Friday, June 22, 2012

June 20
Sarah McCoubrey
Hut


Anecdote of a Hut

In the center of this painting there was a pink shed, or hut, as it was referred to in the title.  However, my eyes did not rest long on this title passage of the painting.

I looked at the sky because it was subtle and gorgeous and occupied slightly more than half the picture plane. I looked at the dark mound of earth because of its strange shape, contrasting tone, and its position in the foreground. The few trees articulated with improbably dark singular brush strokes called my attention to them, especially those creating a net-like pattern on the left edge. Then, a small, red rectangular shape in the lower right corner, repeatedly drew my attention to its incongruity. And I wanted to look into the vague and strangely lit distance because I always seek this point in landscape paintings.

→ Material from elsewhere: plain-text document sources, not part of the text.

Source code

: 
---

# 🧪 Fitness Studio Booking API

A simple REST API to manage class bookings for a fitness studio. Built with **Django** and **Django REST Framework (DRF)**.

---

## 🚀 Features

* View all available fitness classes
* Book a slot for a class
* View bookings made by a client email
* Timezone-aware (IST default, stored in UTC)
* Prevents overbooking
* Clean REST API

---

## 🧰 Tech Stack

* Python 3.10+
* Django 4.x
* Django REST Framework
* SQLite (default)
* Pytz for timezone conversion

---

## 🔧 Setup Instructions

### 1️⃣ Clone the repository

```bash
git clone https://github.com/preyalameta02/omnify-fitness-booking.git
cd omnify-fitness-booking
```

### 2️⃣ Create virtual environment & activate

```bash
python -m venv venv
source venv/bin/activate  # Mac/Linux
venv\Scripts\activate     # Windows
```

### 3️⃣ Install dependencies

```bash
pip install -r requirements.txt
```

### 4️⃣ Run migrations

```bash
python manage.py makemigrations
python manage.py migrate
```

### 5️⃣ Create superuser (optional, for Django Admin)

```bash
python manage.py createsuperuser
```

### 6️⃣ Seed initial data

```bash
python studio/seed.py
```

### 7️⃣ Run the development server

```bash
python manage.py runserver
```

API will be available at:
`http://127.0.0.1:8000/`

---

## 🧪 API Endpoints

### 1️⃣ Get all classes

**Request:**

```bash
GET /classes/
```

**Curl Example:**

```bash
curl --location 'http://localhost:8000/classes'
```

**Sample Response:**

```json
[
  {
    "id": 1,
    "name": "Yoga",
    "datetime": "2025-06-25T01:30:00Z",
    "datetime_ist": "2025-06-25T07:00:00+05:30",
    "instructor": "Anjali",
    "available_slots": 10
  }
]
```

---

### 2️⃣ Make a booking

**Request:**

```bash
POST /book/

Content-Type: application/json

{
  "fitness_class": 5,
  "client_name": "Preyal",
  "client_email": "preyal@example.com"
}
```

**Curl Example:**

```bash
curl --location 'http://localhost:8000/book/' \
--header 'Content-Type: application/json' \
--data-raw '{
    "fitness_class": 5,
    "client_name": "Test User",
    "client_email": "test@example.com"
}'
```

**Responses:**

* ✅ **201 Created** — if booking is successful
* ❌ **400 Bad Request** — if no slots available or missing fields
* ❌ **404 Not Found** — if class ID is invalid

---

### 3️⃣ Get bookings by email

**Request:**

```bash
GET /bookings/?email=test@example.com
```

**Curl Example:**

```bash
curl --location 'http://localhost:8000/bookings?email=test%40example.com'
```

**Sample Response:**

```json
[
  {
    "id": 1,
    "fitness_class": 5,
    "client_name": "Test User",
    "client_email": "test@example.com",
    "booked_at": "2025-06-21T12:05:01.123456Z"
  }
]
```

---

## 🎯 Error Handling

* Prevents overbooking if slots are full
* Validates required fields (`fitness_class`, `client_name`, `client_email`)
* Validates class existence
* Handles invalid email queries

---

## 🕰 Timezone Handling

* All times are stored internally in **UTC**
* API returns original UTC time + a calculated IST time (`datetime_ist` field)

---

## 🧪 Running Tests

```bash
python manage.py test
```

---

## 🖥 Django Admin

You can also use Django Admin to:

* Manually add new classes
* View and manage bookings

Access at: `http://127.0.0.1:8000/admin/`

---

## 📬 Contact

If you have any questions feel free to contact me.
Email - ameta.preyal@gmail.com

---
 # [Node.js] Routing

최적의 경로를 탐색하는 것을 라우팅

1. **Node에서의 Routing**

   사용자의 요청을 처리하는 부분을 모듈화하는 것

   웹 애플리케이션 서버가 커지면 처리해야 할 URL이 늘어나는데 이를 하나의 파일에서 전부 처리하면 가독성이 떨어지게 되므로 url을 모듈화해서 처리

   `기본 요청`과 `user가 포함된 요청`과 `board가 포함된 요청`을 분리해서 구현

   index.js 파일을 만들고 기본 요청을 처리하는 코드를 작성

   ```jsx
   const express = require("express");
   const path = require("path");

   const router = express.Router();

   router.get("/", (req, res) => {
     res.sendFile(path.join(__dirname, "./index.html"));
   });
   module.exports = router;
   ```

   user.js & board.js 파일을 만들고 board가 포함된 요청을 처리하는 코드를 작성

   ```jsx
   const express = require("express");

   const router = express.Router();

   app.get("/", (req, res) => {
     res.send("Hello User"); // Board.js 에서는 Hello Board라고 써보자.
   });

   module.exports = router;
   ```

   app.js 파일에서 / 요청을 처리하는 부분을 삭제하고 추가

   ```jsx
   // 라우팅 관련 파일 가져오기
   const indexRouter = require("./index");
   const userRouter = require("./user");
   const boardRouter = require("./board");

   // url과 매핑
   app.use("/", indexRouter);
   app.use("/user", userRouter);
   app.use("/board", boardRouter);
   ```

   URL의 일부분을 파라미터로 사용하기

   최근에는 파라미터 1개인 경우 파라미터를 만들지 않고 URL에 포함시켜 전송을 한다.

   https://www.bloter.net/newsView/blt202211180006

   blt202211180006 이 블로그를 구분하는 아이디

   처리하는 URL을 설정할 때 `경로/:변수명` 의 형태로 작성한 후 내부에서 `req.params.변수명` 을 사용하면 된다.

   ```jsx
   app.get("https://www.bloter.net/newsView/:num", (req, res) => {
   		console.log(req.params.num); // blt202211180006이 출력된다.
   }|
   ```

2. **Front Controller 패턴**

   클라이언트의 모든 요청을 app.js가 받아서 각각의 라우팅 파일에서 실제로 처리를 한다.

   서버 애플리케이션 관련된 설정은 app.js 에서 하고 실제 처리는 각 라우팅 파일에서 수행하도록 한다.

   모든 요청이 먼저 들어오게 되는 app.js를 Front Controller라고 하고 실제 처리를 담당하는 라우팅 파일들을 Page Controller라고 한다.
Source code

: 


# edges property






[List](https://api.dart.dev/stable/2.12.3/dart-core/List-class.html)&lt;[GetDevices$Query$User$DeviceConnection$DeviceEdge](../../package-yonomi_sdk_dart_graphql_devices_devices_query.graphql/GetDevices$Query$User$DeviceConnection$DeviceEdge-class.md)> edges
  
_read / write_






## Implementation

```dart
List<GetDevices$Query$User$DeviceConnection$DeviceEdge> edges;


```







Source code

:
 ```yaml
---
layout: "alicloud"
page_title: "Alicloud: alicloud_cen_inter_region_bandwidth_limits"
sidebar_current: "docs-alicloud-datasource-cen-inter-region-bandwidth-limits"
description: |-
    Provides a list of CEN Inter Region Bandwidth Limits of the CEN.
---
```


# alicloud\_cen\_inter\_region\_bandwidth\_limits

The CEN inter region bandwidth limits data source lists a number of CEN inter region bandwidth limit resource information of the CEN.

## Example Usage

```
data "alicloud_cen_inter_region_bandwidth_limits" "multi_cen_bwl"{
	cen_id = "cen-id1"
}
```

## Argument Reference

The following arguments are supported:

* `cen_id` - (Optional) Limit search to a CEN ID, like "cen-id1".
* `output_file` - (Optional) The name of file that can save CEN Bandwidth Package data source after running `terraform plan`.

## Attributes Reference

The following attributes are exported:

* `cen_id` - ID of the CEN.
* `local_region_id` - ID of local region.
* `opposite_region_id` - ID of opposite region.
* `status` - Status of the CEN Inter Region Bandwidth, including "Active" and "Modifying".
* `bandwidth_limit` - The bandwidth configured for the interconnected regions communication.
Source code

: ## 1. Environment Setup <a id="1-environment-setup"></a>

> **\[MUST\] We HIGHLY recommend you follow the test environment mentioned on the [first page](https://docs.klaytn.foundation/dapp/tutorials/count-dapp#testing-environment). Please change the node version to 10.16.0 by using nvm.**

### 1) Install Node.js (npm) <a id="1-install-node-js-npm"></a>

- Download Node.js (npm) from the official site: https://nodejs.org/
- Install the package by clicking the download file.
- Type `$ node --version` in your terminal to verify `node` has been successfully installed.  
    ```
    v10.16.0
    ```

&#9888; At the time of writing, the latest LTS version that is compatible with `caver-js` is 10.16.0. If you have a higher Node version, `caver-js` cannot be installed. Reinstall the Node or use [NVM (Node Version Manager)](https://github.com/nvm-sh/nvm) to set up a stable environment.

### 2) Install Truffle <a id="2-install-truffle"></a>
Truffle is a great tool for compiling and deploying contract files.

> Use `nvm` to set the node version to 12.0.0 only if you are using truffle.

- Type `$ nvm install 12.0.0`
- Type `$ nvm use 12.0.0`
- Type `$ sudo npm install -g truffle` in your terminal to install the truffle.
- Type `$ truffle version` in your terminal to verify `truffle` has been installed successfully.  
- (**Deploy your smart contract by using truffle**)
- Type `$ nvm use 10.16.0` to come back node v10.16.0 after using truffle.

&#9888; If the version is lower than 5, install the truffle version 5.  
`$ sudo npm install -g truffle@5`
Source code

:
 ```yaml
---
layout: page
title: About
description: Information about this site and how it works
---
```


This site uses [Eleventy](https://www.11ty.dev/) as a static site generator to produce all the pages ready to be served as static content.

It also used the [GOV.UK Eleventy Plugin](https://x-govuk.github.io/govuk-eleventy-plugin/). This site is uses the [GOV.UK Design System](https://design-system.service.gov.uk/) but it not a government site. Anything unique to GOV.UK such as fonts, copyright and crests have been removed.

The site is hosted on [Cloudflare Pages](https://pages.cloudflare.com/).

My gaze did not rest on the hut. In fact, it seemed to bump into the hut on its way to other passages of the painting. The hut actually seemed to block passage beyond it. I found myself  wondering about the focal point or focal points.  And I found myself thinking about Wallace Steven’s Anecdote of a Jar.

I placed a jar in Tennessee, 

And round it was, upon a hill.
It made the slovenly wilderness 

Surround that hill.

The gaze wouldn't linger on the jar with the complex wilderness around. Mine wouldn't rest on the hut.


The sky, the distance and the hut are described without the slightly frantic texture of the rest of the painting. And its strange that a scene so still should also be so agitated, as if the viewer/painter cannot stop focusing on individual blades of grass or branches or leaves against the notion of a singular focus.

One more thing I wanted to think about was the format. This landscape painting was not horizontal (the format most common to the genre), and it was not quite square (Klimt painted square landscapes but I cannot thing of many others); it was vertical by one inch. I had no idea what to make of this but I think that it contributed to the slightly uneasy experience of looking at the painting for an hour. At first I thought I knew what I was looking at but I became less and less sure.

Incidentally, the painting arrived nearly an hour into the two hours it was scheduled to be on view. It was rushed to the gallery, unpacked, hung, lit, and adjusted in front of its audience. It was something to see this small painting become the focal point, making the gallery surround it.